Mexico's annual inflation ticked up to 4.10 percent in early August, above the central bank's target range but still within expectations. Consumer prices rose 0.20 percent in the first two weeks of August, the central bank said on Thursday.
The bank said prices for tomatoes and other fruits and vegetables fell in the first half of August, while electricity and education costs rose. Children return to schools in August and parents buy materials for the new academic year.
Closely watched core inflation, which strips out volatile prices for energy and certain food products, was 0.11 percent during the first half of the month. Economists in a Reuters poll on average had estimated 0.21 percent inflation for the first two weeks of August.
Although Mexico's annual inflation is above the 4 percent limit the central bank considers acceptable, all 20 experts consulted in a Reuters poll do not expect the bank to raise its key interest rate at its monthly policy review on Friday. Annual inflation in mid-July was 4.08 percent.
The central bank has said it expects annual headline inflation between 3.75 percent and 4.25 percent in the third quarter. But 12-month inflation should come back down to between 3.25 percent and 3.75 percent in the fourth quarter and hit its 3 percent goal by the end of 2008, the bank said last month. Economists surveyed by Reuters last month said they expect annual inflation at 3.55 percent by the end of 2008.
Some analysts say that if the US Federal Reserve cuts its benchmark fed funds rate in response to a growing credit crunch in the United States, Mexico's central bank might be tempted to reduce its own key rate. But possible volatility in food prices and the effects of higher taxes from an expected fiscal reform package mean significant inflation risks remain in Mexico, and the bank does not have room for a rate cut and could even have to hike, Credit Suisse economist Alonso Cervera said.

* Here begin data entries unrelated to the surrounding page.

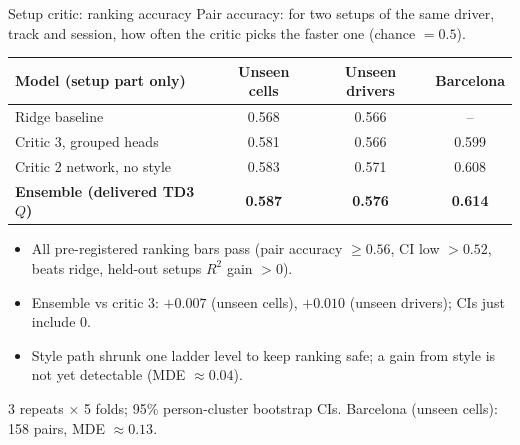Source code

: \documentclass[aspectratio=169,10pt]{beamer}
\newcommand{\smallnote}[1]{{\footnotesize\color{gray}#1}}
\begin{document}
\begin{frame}[shrink=8]{Setup critic: ranking accuracy}
\small Pair accuracy: for two setups of the same driver, track and session, how often the critic picks the faster one (chance $=0.5$).
\vspace{2mm}

\begin{tabularx}{\textwidth}{@{}Xccc@{}}
\toprule
Model (setup part only) & Unseen cells & Unseen drivers & Barcelona\\
\midrule
Ridge baseline & 0.568 & 0.566 & --\\
Critic 3, grouped heads & 0.581 & 0.566 & 0.599\\
Critic 2 network, no style & 0.583 & 0.571 & 0.608\\
\textbf{Ensemble (delivered TD3 $Q$)} & \textbf{0.587} & \textbf{0.576} & \textbf{0.614}\\
\bottomrule
\end{tabularx}
\vspace{3mm}
\begin{itemize}\setlength\itemsep{1mm}\small
\item All pre-registered ranking bars pass (pair accuracy $\ge 0.56$, CI low $>0.52$, beats ridge, held-out setups $R^2$ gain $>0$).
\item Ensemble vs critic 3: $+0.007$ (unseen cells), $+0.010$ (unseen drivers); CIs just include 0.
\item Style path shrunk one ladder level to keep ranking safe; a gain from style is not yet detectable (MDE $\approx 0.04$).
\end{itemize}
\smallnote{3 repeats $\times$ 5 folds; 95\% person-cluster bootstrap CIs. Barcelona (unseen cells): 158 pairs, MDE $\approx 0.13$.}
\end{frame}
\end{document}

"However, we do not think that such a move will take place tomorrow, as the central bank will likely prefer to assess the degree of stability in the financial markets over the next few weeks," Cervera said in a report.
Mexico's peso firmed a slight 0.06 percent on Thursday to 11.0670 per dollar, partly on optimism the government is close to a deal with opposition legislators on a reform package to boost the country's paltry tax take. While economists have long encouraged a tax overhaul to improve government revenues, they warn that its implementation could cause an inflation spike as products become more expensive because of higher taxes.